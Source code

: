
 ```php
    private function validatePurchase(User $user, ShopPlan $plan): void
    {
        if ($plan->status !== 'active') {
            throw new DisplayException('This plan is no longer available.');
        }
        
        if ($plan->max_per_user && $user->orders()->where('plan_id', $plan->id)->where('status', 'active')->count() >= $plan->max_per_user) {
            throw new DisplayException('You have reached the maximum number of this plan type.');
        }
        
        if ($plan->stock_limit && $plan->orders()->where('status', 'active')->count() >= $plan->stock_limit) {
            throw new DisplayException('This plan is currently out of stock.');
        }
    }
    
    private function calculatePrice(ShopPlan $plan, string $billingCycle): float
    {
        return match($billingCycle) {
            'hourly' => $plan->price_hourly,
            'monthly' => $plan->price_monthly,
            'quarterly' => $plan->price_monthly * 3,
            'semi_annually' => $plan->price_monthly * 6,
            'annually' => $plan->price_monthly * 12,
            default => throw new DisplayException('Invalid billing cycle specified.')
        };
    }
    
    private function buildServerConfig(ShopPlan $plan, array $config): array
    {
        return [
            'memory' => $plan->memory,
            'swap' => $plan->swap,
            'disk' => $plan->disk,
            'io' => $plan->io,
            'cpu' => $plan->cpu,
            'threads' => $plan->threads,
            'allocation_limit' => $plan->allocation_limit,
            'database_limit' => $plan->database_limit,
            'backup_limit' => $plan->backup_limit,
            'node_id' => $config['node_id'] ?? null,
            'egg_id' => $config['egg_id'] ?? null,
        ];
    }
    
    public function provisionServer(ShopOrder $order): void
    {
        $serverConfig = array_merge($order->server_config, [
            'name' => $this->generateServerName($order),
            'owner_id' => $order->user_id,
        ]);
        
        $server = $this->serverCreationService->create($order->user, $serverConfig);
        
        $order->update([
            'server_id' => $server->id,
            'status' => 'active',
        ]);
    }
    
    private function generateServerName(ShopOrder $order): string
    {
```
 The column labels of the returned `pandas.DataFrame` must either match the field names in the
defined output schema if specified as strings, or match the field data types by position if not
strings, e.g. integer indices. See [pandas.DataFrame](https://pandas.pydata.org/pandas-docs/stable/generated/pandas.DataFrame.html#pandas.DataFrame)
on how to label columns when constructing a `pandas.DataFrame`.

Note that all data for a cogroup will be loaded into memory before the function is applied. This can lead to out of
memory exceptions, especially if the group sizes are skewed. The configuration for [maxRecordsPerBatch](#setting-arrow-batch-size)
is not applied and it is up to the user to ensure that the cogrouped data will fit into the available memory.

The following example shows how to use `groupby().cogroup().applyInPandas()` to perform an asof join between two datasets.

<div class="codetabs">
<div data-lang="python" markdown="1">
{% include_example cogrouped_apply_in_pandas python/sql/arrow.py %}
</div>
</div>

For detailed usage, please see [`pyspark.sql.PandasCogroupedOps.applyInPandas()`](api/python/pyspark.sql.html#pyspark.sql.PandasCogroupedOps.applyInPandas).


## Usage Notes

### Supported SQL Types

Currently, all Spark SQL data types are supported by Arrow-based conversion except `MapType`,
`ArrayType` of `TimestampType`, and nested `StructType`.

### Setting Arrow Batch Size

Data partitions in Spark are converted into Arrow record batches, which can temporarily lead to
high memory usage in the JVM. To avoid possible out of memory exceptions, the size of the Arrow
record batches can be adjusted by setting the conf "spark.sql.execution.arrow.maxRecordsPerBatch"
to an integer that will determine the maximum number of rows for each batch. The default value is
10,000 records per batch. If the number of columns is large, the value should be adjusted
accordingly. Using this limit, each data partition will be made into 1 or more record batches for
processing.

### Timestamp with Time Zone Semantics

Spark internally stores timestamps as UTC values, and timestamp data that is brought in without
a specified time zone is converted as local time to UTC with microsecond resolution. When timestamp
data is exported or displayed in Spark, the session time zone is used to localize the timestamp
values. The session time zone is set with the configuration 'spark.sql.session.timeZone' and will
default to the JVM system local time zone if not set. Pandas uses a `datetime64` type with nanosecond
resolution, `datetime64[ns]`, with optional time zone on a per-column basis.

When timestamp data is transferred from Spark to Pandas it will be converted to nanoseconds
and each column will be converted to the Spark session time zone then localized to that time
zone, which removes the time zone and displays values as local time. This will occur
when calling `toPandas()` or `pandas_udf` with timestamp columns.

━━━━━━━━━━━━━━━━

Exercise instructions
Using the material above, return each line in which the word "configuration" occurs.

Answer to this problem
memory exceptions, especially if the group sizes are skewed. The configuration for [maxRecordsPerBatch](#setting-arrow-batch-size)
values. The session time zone is set with the configuration 'spark.sql.session.timeZone' and will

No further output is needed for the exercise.